The standards do not impose any specific method to help you in your assessment of risks and opportunities. Very often the notions of frequency and severity are considered since they are commonly employed in the health and safety field to establish cause-effect relationships. For each risk in your management system you will be able to define an exposure frequency and the severity of the impact on the management system. Similarly, the questioning used to compile the “single document” on the risks identified in the organization and their rating will be useful to help you prioritize what needs to be taken into account. In the same vein, the significant environmental aspects arising from the environmental assessment will be taken account of when planning actions for improved performance.

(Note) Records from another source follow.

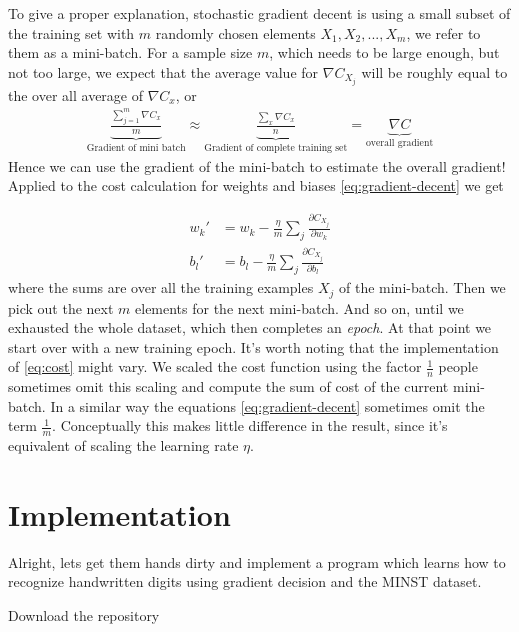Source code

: \documentclass[10pt]{book}
\begin{document}
    To give a proper explanation, stochastic gradient decent is using a small subset of the training set with \(m\) randomly chosen elements \(X_1, X_2, ..., X_m\), we refer to them as a mini-batch. For a sample size
    \(m\), which needs to be large enough, but not too large, we expect that the average value for \(\nabla C_{X_j}\) will be roughly equal to the over all average of \(\nabla C_x\), or
    \begin{align}
        \underbrace{\frac{\sum_{j=1}^m \nabla C_x}{m}}_{\text{Gradient of mini batch}}
        \approx \underbrace{\frac{\sum_x \nabla C_x}{n}}_{\text{Gradient of complete training set}}
        = \underbrace{\nabla C}_{\text{overall gradient}}
    \end{align}
    Hence we can use the gradient of the mini-batch to estimate the overall gradient!
    Applied to the cost calculation for weights and biases \eqref{eq:gradient-decent} we get
    
    \begin{align}
        w_k' &= w_k - \frac{\eta}{m} \sum_j \frac{\partial C_{X_j}}{\partial w_k}\\
        b_l' &= b_l - \frac{\eta}{m} \sum_j \frac{\partial C_{X_j}}{\partial b_l}
    \end{align}
    where the sums are over all the training examples \(X_j\) of the mini-batch. Then we pick out the next \(m\)
    elements for the next mini-batch. And so on, until we exhausted the whole dataset, which then completes an \textit{epoch}.
    At that point we start over with a new training epoch.\newline
    It's worth noting that the implementation of \eqref{eq:cost} might vary. We scaled the cost function using the factor \(\frac{1}{n}\) people sometimes
    omit this scaling and compute the sum of cost of the current mini-batch. In a similar way the equations \eqref{eq:gradient-decent} sometimes omit the term \(\frac{1}{m}\).
    Conceptually this makes little difference in the result, since it's equivalent of scaling the learning rate \(\eta\).

    \section{Implementation}
    Alright, lets get them hands dirty and implement a program which learns how to recognize handwritten digits using gradient decision and the MINST dataset.
    
    Download the repository
\end{document}
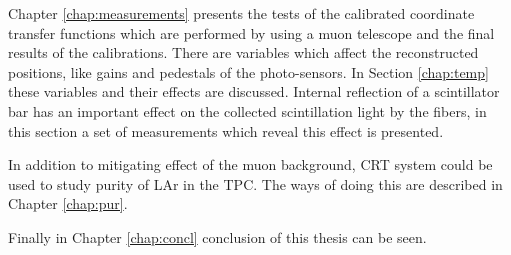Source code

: \documentclass[a4paper]{article}\linespread{1.4}
\begin{document}
Chapter \ref{chap:measurements} presents the tests of the calibrated coordinate transfer functions which are performed by using a muon telescope and the final results of the calibrations. 
There are variables which affect the reconstructed positions, like gains and pedestals of the photo-sensors. In Section \ref{chap:temp} these variables and their effects are discussed. 
Internal reflection of a scintillator bar has an important effect on the collected scintillation light by the fibers, in this section a set of measurements which reveal this effect is presented.

In addition to mitigating effect of the muon background, CRT system could be used to study purity of LAr in the TPC. The ways of doing this are described in Chapter \ref{chap:pur}.

Finally in Chapter \ref{chap:concl} conclusion of this thesis can be seen. 
\end{document}
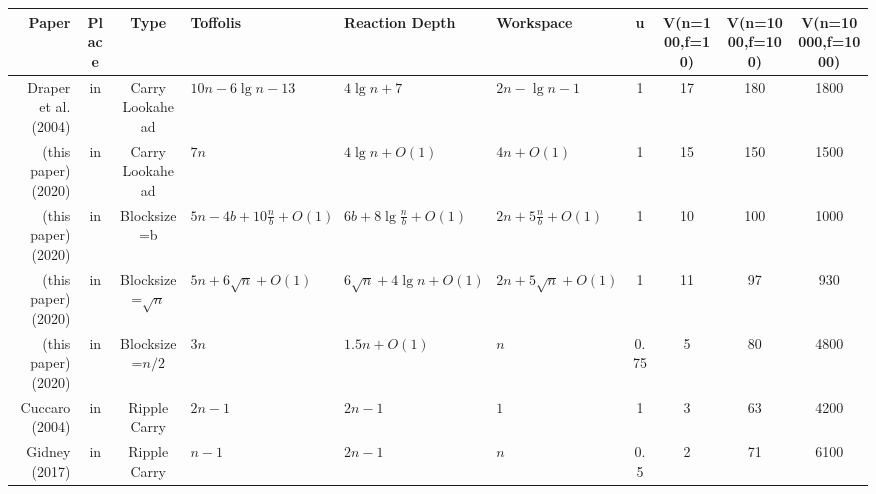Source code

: \begin{tabular}{r|c|c|l|l|l|c|c|c|c}
Paper                                                &Place &Type                   &Toffolis                         &Reaction Depth                 &Workspace                  &u    &V(n=100,f=10) &V(n=1000,f=100) &V(n=10000,f=1000) \\
\hline
Draper et al. (2004) \cite{draper2004lookaheadadder} &in    &Carry Lookahead        &$10n - 6\lg n - 13$              &$4\lg n + 7$                   &$2n - \lg n - 1$           &1    &17            &180             &1800              \\
(this paper) (2020)                                  &in    &Carry Lookahead        &$7n$                             &$4\lg n + O(1)$                &$4n + O(1)$                &1    &15            &150             &1500              \\
(this paper) (2020)                                  &in    &Blocksize=b            &$5n - 4b + 10\frac{n}{b} + O(1)$ &$6b + 8\lg \frac{n}{b} + O(1)$ &$2n + 5\frac{n}{b} + O(1)$ &1    &10            &100             &1000              \\
(this paper) (2020)                                  &in    &Blocksize=$\sqrt{n}$   &$5n + 6\sqrt n + O(1)$           &$6\sqrt n + 4\lg n + O(1)$     &$2n + 5\sqrt n + O(1)$     &1    &11            &97              &930               \\
(this paper) (2020)                                  &in    &Blocksize=$n/2$        &$3n$                             &$1.5n + O(1)$                  &$n$                        &0.75 &5             &80              &4800              \\
Cuccaro (2004) \cite{cuccaro2004adder}               &in    &Ripple Carry           &$2n - 1$                         &$2n - 1$                       &$1$                        &1    &3             &63              &4200              \\
Gidney (2017) \cite{gidney2018halving}               &in    &Ripple Carry           &$n - 1$                          &$2n - 1$                       &$n$                        &0.5  &2             &71              &6100              \\


\end{tabular}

A decision-making support tool
The risks and opportunities approach in fact serves as a very useful decision-making support tool, as well as helping you determine priorities. “Previously, certain preventive actions could be formalized based on chance circumstances and reflected a passive approach. On the contrary, the QSE standards, through this notion of opportunity, provide more clarity for organizations on the benefit of taking advantage of a situation”, explains Frédéric Mounier, expert trainer on QSE subject areas with AFNOR Competencies. This results in more proactive approaches since the mere act of addressing a risk is not necessarily enough to lead to seizing a related opportunity. ”
An example involving the introduction of remote working: this may lead to reduced road risk, a lower carbon footprint and even to offering customers more flexible contact hours.